The regimental rolls show the most common surname was Hamilton,
followed by a plethora of Oliphants, Douglases, Cunninghams, Johnstones,
Muirs, Lockharts, and Wallaces.
Their first action was on August 21, at Dunkeld, where, while
defending the town, they were attacked by a force of about 3000
Highlanders under Lieutenant-General Cannon. At one stage, with their
supply of bullets running low, the Cameronians stripped the lead from
the roof of the cathedral and mansion house, melted it down, ran it into
furrows in the ground, and cut it into slugs.

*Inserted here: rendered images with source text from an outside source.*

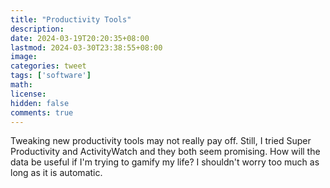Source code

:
 ```yaml
---
title: "Productivity Tools"
description: 
date: 2024-03-19T20:20:35+08:00
lastmod: 2024-03-30T23:38:55+08:00
image: 
categories: tweet
tags: ['software']
math: 
license: 
hidden: false
comments: true
---
```


Tweaking new productivity tools may not really pay off. Still, I tried Super Productivity and ActivityWatch and they both seem promising. How will the data be useful if I'm trying to gamify my life? I shouldn't worry too much as long as it is automatic.


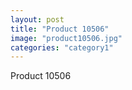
 ```yaml
---
layout: post
title: "Product 10506"
image: "product10506.jpg"
categories: "category1"
---
```

Product 10506
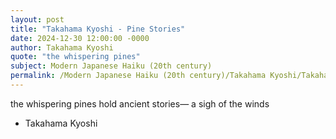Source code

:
 ```yaml
---
layout: post
title: "Takahama Kyoshi - Pine Stories"
date: 2024-12-30 12:00:00 -0000
author: Takahama Kyoshi
quote: "the whispering pines"
subject: Modern Japanese Haiku (20th century)
permalink: /Modern Japanese Haiku (20th century)/Takahama Kyoshi/Takahama Kyoshi - Pine Stories
---
```


the whispering pines
hold ancient stories—
a sigh of the winds

- Takahama Kyoshi
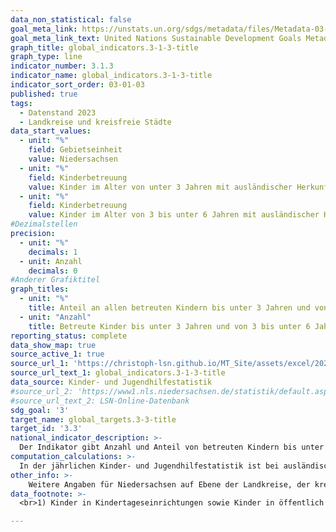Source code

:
 ```yaml
---
data_non_statistical: false
goal_meta_link: https://unstats.un.org/sdgs/metadata/files/Metadata-03-01-01.pdf
goal_meta_link_text: United Nations Sustainable Development Goals Metadata (pdf 865kB)
graph_title: global_indicators.3-1-3-title
graph_type: line
indicator_number: 3.1.3
indicator_name: global_indicators.3-1-3-title
indicator_sort_order: 03-01-03
published: true
tags:
  - Datenstand 2023
  - Landkreise und kreisfreie Städte
data_start_values:
  - unit: "%"
    field: Gebietseinheit
    value: Niedersachsen
  - unit: "%"
    field: Kinderbetreuung
    value: Kinder im Alter von unter 3 Jahren mit ausländischer Herkunft mindestens eines Elternteils
  - unit: "%"
    field: Kinderbetreuung
    value: Kinder im Alter von 3 bis unter 6 Jahren mit ausländischer Herkunft mindestens eines Elternteils
#Dezimalstellen
precision:
  - unit: "%"
    decimals: 1
  - unit: Anzahl
    decimals: 0
#Anderer Grafiktitel
graph_titles:
  - unit: "%"
    title: Anteil an allen betreuten Kindern bis unter 3 Jahren und von 3 bis unter 6 Jahren mit Zuwanderungsgeschichte in Kindertagesbetreuung in Prozent
  - unit: "Anzahl"
    title: Betreute Kinder bis unter 3 Jahren und von 3 bis unter 6 Jahren mit Zuwanderungsgeschichte in Kindertagesbetreuung  
reporting_status: complete
data_show_map: true
source_active_1: true
source_url_1: 'https://christoph-lsn.github.io/MT_Site/assets/excel/2024_3-1-3.xlsx'
source_url_text_1: global_indicators.3-1-3-title
data_source: Kinder- und Jugendhilfestatistik
#source_url_2: 'https://www1.nls.niedersachsen.de/statistik/default.asp'
#source_url_text_2: LSN-Online-Datenbank
sdg_goal: '3'
target_name: global_targets.3-3-title
target_id: '3.3'
national_indicator_description: >-
  Der Indikator gibt Anzahl und Anteil von betreuten Kindern bis unter 3 Jahren und von 3 bis unter 6 Jahren mit Zuwanderungsgeschichte (mindestens ein Elternteil ausländischer Herkunft) in Tageseinrichtungen sowie in öffentlich geförderter Tagespflege an, die nicht zusätzlich eine Einrichtung der Tagesbetreuung besuchen. Die frühkindliche Förderung von Kindern mit Zuwanderungsgeschichte ist für den gesamten Bildungserfolg von zentraler Bedeutung. Insbesondere wird der Entwicklung der sprachlichen Fähigkeiten eine Schlüsselrolle bei der gesellschaftlichen Teilhabe zuerkannt, da unter anderem von den Sprachkenntnissen der Zugang zu Bildung, Ausbildung und Arbeitsmarkt abhängt.
computation_calculations: >-
  In der jährlichen Kinder- und Jugendhilfestatistik ist bei ausländischer Herkunft mindestens eines Elternteils anzugeben, ob die Mutter und bzw. oder der Vater des Kindes im Ausland geboren wurden. Die aktuelle Staatsangehörigkeit der Eltern ist nicht maßgeblich. Leben die Eltern nicht mehr zusammen, ist für die Angabe nur die Situation des Elternteils zu berücksichtigen, bei dem das Kind wohnt. Lebt ein neuer Partner mit im Haushalt, wird dessen Situation mit berücksichtigt. Stichtag der Statistik ist der 1. März.
other_info: >-
    Weitere Angaben für Niedersachsen auf Ebene der Landkreise, der kreisfreien Städte und der Landeshauptstadt Hannover und bundesweite Angaben sind zu finden in: Handlungsorientierte Sozialberichterstattung Niedersachsen, Statistikteil sowie jährlich aktualisiert in dem <a href="https://www.statistik.niedersachsen.de/startseite/veroffentlichungen/statistische_berichte/statistische-berichte-niedersachsen-87713.html" target="_blank">Statistischen Bericht Niedersachsen</a> K I 4, Kinder und tätige Personen in Tageseinrichtungen und in öffentlich geförderter Kindertagespflege. Hier finden sich auch Angaben über die vorrangige Familiensprache.
data_footnote: >-
  <br>1) Kinder in Kindertageseinrichtungen sowie Kinder in öffentlich geförderter Kindertagespflege, die nicht zusätzlich eine Einrichtung der Kindertagesbetreuung besuchen.

---
```

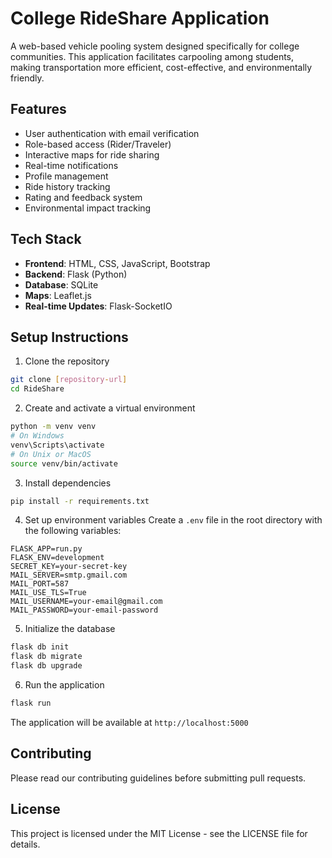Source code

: # College RideShare Application

A web-based vehicle pooling system designed specifically for college communities. This application facilitates carpooling among students, making transportation more efficient, cost-effective, and environmentally friendly.

## Features

- User authentication with email verification
- Role-based access (Rider/Traveler)
- Interactive maps for ride sharing
- Real-time notifications
- Profile management
- Ride history tracking
- Rating and feedback system
- Environmental impact tracking

## Tech Stack

- **Frontend**: HTML, CSS, JavaScript, Bootstrap
- **Backend**: Flask (Python)
- **Database**: SQLite
- **Maps**: Leaflet.js
- **Real-time Updates**: Flask-SocketIO

## Setup Instructions

1. Clone the repository
```bash
git clone [repository-url]
cd RideShare
```

2. Create and activate a virtual environment
```bash
python -m venv venv
# On Windows
venv\Scripts\activate
# On Unix or MacOS
source venv/bin/activate
```

3. Install dependencies
```bash
pip install -r requirements.txt
```

4. Set up environment variables
Create a `.env` file in the root directory with the following variables:
```
FLASK_APP=run.py
FLASK_ENV=development
SECRET_KEY=your-secret-key
MAIL_SERVER=smtp.gmail.com
MAIL_PORT=587
MAIL_USE_TLS=True
MAIL_USERNAME=your-email@gmail.com
MAIL_PASSWORD=your-email-password
```

5. Initialize the database
```bash
flask db init
flask db migrate
flask db upgrade
```

6. Run the application
```bash
flask run
```

The application will be available at `http://localhost:5000`

## Contributing

Please read our contributing guidelines before submitting pull requests.

## License

This project is licensed under the MIT License - see the LICENSE file for details.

In the face of stubborn resistance, the Highlanders eventually
withdrew --but Lieutenant-Colonel Cleland was killed by a bullet through
the liver and one in the head. The sword he wielded at Dunkeld, now in
the care of the regimental museum at Hamilton, will grace the communion
table at tomorrow's conventicle.
Three years after Dunkeld, in its first Continental campaign, the
Cameronians' founder, the Earl of Angus, fell at Steenkirk, in the Low
Countries.
It was in the War of the Spanish Succession that the Cameronians won
the first of the many battle honours that were to distinguish both the
regiment and its country of birth. They were Blenheim (1704), Ramillies
(1706), Oudenarde (1708), and Malplaquet (1709). At Oudenarde, exposure
to a cannonade lasting nearly two hours left many of the regiment's
strength dead or wounded.
Following spells of duty in Ireland, the regiment, during the 1715
Jacobite Rising, along with a company of dragoons, captured Preston from
a force of Jacobites -- effectively putting an end to the '15 Rising, at
least south of the Border. Fifty-two years later, during the American
War of Independence, they defended Quebec and took part in the capture
of Forts Montgomery and Clinton.
It was not until February, 1786, that the officially listed Angus
Regiment received permission to be known as the 26th or Cameronian
Regiment.
A major disaster struck the Cameronians in December, 1805, when,
sailing from Ireland for Germany, two of the five transports were lost.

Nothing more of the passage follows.